[Numpy-discussion] 0/0 == 0?

Fri Oct 3 21:17:33 EDT 2014

On Sat, Oct 4, 2014 at 12:40 AM, Robert Kern <robert.kern at gmail.com> wrote:
> On Sat, Oct 4, 2014 at 12:21 AM, Nathaniel Smith <njs at pobox.com> wrote:
>> On Fri, Oct 3, 2014 at 8:12 AM, Robert Kern <robert.kern at gmail.com> wrote:
>>> On Fri, Oct 3, 2014 at 4:29 AM, Nathaniel Smith <njs at pobox.com> wrote:
>>>> On Fri, Oct 3, 2014 at 3:20 AM, Charles R Harris
>>>> <charlesr.harris at gmail.com> wrote:
>>>>>
>>>>> On Thu, Oct 2, 2014 at 7:06 PM, Benjamin Root <ben.root at ou.edu> wrote:
>>>>>>
>>>>>> Out[1] has an integer divided by an integer, and you can't represent nan
>>>>>> as an integer.
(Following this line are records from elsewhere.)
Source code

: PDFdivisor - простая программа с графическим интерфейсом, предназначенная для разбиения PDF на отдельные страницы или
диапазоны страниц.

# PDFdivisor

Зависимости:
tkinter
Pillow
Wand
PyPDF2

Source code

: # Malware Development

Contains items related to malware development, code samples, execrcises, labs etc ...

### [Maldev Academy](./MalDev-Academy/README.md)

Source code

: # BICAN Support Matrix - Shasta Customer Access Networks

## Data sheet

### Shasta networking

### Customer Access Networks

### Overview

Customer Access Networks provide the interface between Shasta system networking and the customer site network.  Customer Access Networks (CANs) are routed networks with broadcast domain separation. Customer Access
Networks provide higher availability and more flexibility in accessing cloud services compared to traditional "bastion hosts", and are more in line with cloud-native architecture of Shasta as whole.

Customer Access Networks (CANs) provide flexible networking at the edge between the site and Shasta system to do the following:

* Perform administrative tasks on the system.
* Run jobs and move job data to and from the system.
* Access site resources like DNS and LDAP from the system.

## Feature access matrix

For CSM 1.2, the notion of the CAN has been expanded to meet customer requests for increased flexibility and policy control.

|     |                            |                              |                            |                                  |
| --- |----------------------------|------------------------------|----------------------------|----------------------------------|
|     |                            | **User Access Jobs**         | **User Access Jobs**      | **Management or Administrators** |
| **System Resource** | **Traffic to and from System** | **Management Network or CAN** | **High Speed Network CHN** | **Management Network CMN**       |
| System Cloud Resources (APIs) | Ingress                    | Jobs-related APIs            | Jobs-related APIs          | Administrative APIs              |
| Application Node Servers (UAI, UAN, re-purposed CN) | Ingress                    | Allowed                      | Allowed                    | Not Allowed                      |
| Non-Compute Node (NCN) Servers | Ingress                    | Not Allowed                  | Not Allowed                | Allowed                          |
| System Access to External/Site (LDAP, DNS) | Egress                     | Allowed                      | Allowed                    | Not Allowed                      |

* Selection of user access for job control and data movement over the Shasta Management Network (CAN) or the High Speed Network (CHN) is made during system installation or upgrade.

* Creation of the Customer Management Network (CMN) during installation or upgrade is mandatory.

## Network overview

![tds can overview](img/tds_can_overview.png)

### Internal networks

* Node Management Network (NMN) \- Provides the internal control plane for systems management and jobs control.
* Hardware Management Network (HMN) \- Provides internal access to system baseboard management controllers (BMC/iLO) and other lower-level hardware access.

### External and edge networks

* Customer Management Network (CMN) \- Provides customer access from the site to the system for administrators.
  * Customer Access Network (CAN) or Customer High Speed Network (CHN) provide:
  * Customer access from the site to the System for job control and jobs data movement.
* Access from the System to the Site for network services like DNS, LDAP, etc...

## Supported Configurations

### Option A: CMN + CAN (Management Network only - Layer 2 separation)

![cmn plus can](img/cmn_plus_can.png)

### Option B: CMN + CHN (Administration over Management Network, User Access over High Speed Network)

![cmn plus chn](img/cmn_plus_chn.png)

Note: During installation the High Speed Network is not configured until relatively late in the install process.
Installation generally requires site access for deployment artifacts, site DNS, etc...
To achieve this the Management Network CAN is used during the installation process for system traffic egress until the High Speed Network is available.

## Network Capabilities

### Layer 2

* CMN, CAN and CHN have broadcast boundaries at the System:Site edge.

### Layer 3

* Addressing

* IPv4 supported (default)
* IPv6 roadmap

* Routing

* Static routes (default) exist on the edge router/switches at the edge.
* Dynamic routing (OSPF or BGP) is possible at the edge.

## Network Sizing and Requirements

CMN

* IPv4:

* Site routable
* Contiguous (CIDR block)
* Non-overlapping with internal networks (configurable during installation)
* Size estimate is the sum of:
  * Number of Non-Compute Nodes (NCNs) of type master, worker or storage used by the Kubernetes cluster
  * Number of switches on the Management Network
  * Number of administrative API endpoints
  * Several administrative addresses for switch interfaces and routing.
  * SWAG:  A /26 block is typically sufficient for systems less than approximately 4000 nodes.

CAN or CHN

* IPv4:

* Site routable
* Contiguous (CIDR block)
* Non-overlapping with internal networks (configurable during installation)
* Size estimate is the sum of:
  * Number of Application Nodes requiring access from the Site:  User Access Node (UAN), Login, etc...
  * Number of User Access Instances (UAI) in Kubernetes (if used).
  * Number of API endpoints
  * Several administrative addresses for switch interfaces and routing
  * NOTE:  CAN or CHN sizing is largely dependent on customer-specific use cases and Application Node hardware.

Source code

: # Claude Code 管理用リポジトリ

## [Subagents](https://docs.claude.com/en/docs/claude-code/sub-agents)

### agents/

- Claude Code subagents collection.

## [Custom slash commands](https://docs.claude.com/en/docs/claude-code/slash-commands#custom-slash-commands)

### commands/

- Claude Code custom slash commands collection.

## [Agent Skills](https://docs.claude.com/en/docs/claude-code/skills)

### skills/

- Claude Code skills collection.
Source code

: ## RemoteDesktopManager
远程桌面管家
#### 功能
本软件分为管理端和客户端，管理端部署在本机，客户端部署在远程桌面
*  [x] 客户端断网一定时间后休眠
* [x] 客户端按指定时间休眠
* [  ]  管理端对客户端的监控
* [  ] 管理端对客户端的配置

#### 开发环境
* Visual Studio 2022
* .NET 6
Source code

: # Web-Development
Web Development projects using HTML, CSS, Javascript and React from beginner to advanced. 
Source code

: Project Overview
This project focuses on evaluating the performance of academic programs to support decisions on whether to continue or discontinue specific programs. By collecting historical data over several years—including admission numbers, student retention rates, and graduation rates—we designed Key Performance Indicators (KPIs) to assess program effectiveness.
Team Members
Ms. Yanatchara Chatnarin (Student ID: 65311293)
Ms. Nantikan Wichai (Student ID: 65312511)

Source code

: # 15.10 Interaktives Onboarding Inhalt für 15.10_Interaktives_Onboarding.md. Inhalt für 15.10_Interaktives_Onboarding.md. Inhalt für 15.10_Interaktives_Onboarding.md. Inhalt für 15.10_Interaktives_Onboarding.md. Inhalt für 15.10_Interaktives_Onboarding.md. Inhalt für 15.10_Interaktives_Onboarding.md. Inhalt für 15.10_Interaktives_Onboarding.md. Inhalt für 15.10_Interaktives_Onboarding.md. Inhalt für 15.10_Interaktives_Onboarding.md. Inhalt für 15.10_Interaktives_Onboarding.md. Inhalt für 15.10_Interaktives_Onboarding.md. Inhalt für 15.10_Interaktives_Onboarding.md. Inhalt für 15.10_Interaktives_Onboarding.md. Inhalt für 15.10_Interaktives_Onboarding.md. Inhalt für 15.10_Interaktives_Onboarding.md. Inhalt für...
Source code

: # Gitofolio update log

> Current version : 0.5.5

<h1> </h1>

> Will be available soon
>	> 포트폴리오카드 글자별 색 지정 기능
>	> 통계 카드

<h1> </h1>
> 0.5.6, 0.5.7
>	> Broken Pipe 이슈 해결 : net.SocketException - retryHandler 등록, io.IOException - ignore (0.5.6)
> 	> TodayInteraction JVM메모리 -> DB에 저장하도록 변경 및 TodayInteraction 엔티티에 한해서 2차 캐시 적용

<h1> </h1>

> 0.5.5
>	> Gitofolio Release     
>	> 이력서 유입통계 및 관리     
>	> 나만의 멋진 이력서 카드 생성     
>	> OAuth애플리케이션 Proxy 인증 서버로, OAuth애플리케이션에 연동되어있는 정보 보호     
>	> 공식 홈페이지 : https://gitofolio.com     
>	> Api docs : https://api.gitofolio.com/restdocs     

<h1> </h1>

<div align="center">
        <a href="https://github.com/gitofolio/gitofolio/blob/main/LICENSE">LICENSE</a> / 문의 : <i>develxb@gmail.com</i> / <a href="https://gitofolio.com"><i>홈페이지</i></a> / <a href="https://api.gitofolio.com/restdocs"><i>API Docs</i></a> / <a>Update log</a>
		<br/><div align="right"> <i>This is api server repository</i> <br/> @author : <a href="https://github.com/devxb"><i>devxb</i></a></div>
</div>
Perhaps something weird was happening with type promotion
>>>>>> between versions?
>>>>>
>>>>>
>>>>> Also note that in python3 the '/' operator does float rather than integer
>>>>> division.
>>>>>
>>>>>>>> np.array(0) / np.array(0)
>>>>> __main__:1: RuntimeWarning: invalid value encountered in true_divide
>>>>> nan
>>>>
>>>> Floor division still acts the same though:
>>>>
>>>>>>> np.array(0) // np.array(0)
>>>> __main__:1: RuntimeWarning: divide by zero encountered in floor_divide
>>>> 0
>>>>
>>>> The seterr warning system makes a lot of sense for IEEE754 floats,
>>>> which are specifically designed so that 0/0 has a unique well-defined
>>>> answer. For ints though this seems really broken to me. 0 / 0 = 0 is
>>>> just the wrong answer. It would be nice if we had something reasonable
>>>> to return, but we don't, and I'd rather raise an error than return the
>>>> wrong answer.
>>>
>>> Well, actually, that's the really nice thing about seterr for ints!
>>> CPUs have hardware floating point exception flags to work with. We had
>>> to build one for ints. If you want an error, you can get an error. *I*
>>> don't want an error, and I don't have to have one!
>>
>> Sure, that's fine for integer computations corner cases that have
>> well-defined outputs, like wraparound. But it doesn't make sense for
>> divide-by-zero.
>>
>> The key thing about the IEEE754 exception design is that it gives you
>> the option of either raising an error immediately or else letting it
>> propagate through the computation as a nan until you reach an
>> appropriate place to handle it.
>>
>> With ints we don't have nan, so we don't have the second option. Our
>> options are either raise an error immediately, or else return some
>> nonsense value that will just cause you to get some meaningless
>> result, with no way to detect or recover from this situation. (Why
>> don't we define 0 / 0 == -72? It would make just as much sense.)
>>
>> The second option is terrible enough that I kinda don't believe you
>> when you say you want it. Maybe I'm missing something but...
>
> I fix the values after-the-fact because one *can* detect and recover
> from this situation with just a smidgen of forethought.
>
> <not-real-code>
>
> mask = (denominator == 0)
> x = numerator // denominator
> # We don't care about the masked cases. Fill them with a value that
> # will be harmless/ignored downstream. Here, it's 0. It might be something
> # else in other contexts.
> x[mask] = 0
>
> </not-real-code>

I don't find this argument very convincing, except as an argument for
having a deprecation period. In the unusual case where this is what
you want, it's trivial and more explicit to write it directly --
bringing errstate into it is just rube goldbergian. E.g.:

mask = (denominator == 0)
x = np.floor_divide(numerator, denominator, where=~mask)
x[mask] = 0

>> Even more egregiously, numpy currently treats the integer
>> divide-by-zero case identically with the floating-point one -- so if
>> you want 0 / 0 to be an error (as you have to if you care about
>> getting correct results), then you have to make 0.0 / 0.0 an error as
>> well.
>
> If you would like to introduce a separate `integer_divide` setting for
> errstate() and make it raise by default, I'd be marginally okay with
> that. In the above pattern, I'd be wrapping it with an errstate()
> context manager anyways to silence the warning, so silencing the
> default exception would be just as easy. However, nothing else in
> errstate() raises by default, so this would be the odd special case.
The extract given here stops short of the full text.